This marks the third of my Lughnasa posts, and the completion of a theme that I set myself at last year's Samhain: the idea that each of the eight holidays confers a gift upon us, and asks that we give a gift in return. It's odd to have made it through the year with consistent posting on this theme; although my fullmoon posts have dwindled, I've been keeping to this idea for every one of the holidays. Before Samhain I'll post a retrospective, thinking about what that progression has developed into and maybe finding a similar pattern for the next year.
I'm surprised that there's still time; that I've made it through the whole year, with the feeling of still having more to say and more to do. And that makes me think of what Lughnasa means to me as a holiday.

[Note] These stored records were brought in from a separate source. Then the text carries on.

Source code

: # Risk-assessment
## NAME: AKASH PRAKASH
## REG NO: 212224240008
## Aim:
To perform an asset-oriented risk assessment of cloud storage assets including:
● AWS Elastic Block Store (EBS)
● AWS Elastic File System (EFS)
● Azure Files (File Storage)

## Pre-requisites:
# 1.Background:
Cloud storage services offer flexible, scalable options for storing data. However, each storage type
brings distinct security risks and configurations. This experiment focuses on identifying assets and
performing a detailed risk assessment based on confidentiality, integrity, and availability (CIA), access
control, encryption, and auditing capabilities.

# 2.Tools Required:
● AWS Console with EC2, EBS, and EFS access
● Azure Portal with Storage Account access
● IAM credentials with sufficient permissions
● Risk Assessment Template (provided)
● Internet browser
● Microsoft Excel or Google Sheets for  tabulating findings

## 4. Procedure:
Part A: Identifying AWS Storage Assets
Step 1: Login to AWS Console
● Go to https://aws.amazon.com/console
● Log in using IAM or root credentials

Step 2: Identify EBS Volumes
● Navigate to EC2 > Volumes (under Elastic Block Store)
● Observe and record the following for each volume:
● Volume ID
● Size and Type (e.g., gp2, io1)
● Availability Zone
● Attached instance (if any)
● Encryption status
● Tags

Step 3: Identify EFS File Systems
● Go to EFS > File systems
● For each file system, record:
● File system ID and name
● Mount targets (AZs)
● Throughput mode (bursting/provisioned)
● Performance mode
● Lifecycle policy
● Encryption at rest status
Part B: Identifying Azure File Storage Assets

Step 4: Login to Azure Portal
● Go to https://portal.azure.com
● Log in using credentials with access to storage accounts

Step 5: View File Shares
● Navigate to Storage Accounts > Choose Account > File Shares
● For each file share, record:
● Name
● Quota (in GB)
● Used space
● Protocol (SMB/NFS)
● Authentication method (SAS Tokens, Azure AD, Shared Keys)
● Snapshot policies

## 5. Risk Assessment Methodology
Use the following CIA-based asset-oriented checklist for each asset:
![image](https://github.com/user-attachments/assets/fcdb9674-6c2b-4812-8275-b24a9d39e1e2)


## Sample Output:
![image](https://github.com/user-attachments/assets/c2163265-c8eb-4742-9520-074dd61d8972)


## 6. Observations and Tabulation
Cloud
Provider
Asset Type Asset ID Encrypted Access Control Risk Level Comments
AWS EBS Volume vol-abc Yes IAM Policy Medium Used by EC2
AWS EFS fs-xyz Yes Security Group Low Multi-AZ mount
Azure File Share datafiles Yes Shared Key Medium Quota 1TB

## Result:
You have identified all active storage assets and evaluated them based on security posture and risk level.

I know little about its roots: loaf-mass, feast of Lugh, second planting, first of the harvest festivals, celebration of the dog days of August...In comparison to the stories of Imbolc or the clouds of myths around the Big Days of Beltane and Samhain, Lughnasa feels like a date without a history. (No doubt a lot of that could be fixed with a little scholarship on my part.)
For me, its place in the wheel of the year is one of wonderful surprise. Like Imbolc, it seems to be about continuance--more winter to go, more summer left. With the turn of the light at the solstice, I tend to start looking ahead to the Equinox and the gradual decline into winter's sleep--and Lughnasa perks up to show me just how far away that time is.

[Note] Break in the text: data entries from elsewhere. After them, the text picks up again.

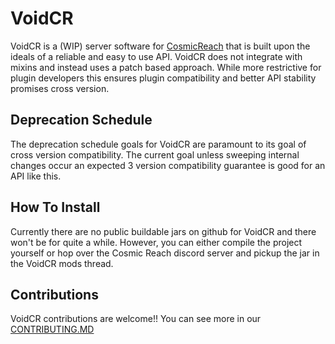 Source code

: # VoidCR

VoidCR is a (WIP) server software for [CosmicReach](https://finalforeach.itch.io/cosmic-reach) that is built upon the
ideals of a reliable and easy to use API. VoidCR does not integrate with mixins and instead uses a patch based approach.
While more restrictive for plugin developers this ensures plugin compatibility and better API stability promises cross
version.

## Deprecation Schedule

The deprecation schedule goals for VoidCR are paramount to its goal of cross version compatibility. The current goal
unless sweeping internal changes occur an expected 3 version compatibility guarantee is good for an API like this.

## How To Install

Currently there are no public buildable jars on github for VoidCR and there won't be for quite a while. However,
you can either compile the project yourself or hop over the Cosmic Reach discord server and pickup the jar in the
VoidCR mods thread.

## Contributions

VoidCR contributions are welcome!! You can see more in our [CONTRIBUTING.MD](.github/CONTRIBUTING.MD)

There's still time, it says. Still time for another planting. Still time to enjoy the summer heat and the green growing world. Yes, the nights come earlier, but isn't that nice too? The relief from the hot August days comes in steamy cool nights, stars overhead even through the August humidity, turning from stifling haze into cooling dew as the night goes on. Did you think you'd wasted the summer? There's a whole turn left to go--a month before classes begin, weeks before the equinox, just as much time as before. There is still time to love what is here.

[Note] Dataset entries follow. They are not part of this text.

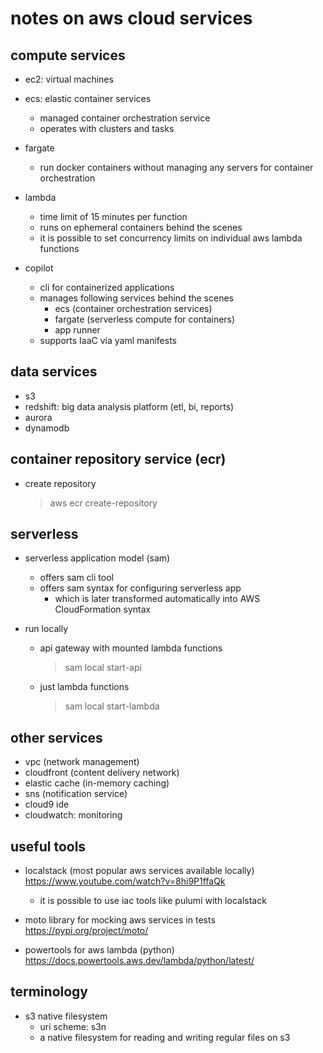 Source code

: # notes on aws cloud services


## compute services

- ec2: virtual machines

- ecs: elastic container services
  - managed container orchestration service
  - operates with clusters and tasks

- fargate
  - run docker containers without managing any servers for container orchestration

- lambda
  - time limit of 15 minutes per function
  - runs on ephemeral containers behind the scenes
  - it is possible to set concurrency limits on individual aws lambda functions

- copilot
  - cli for containerized applications
  - manages following services behind the scenes
    - ecs (container orchestration services)
    - fargate (serverless compute for containers)
    - app runner 
  - supports IaaC via yaml manifests


## data services

- s3
- redshift: big data analysis platform (etl, bi, reports)
- aurora
- dynamodb


## container repository service (ecr)

- create repository
  > aws ecr create-repository 


## serverless

- serverless application model (sam)
  - offers sam cli tool
  - offers sam syntax for configuring serverless app
    - which is later transformed automatically into AWS CloudFormation syntax

- run locally
  - api gateway with mounted lambda functions
    > sam local start-api
  - just lambda functions
    > sam local start-lambda


## other services

- vpc (network management)
- cloudfront (content delivery network)
- elastic cache (in-memory caching)
- sns (notification service)
- cloud9 ide
- cloudwatch: monitoring


## useful tools

- localstack (most popular aws services available locally) https://www.youtube.com/watch?v=8hi9P1ffaQk
  - it is possible to use iac tools like pulumi with localstack

- moto library for mocking aws services in tests https://pypi.org/project/moto/
- powertools for aws lambda (python) https://docs.powertools.aws.dev/lambda/python/latest/


## terminology

- s3 native filesystem
  - uri scheme: s3n
  - a native filesystem for reading and writing regular files on s3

Like a day where I slept in with the alarm clock unplugged, and woke to find I was fully rested but it was still early; like realizing the night is warm enough for a long walk after dinner; like a fortuitous travel delay that grants me an extra day with friends. Lughnasa is the gift of still time, time we hadn't anticipated or banked on in our plans for the summer, when we saw it going from high summer to equinox-point in a blink.
The gift that is called from us in return is to use this time for what we left out before. Still time: did you work hard all summer because you couldn't spare a moment free? Lughnasa grants you long evenings to rest yourself. Still time: did you procrastinate on the work due at Solstice and resigned yourself to panic? Lughnasa grants you the days to rededicate to this work.
Second planting, second resting, second chances. There is more summer than we knew, and it stays longer than we had dreamed. Use this time well, for the things you could not or did not grant yourself in the first part of the summer.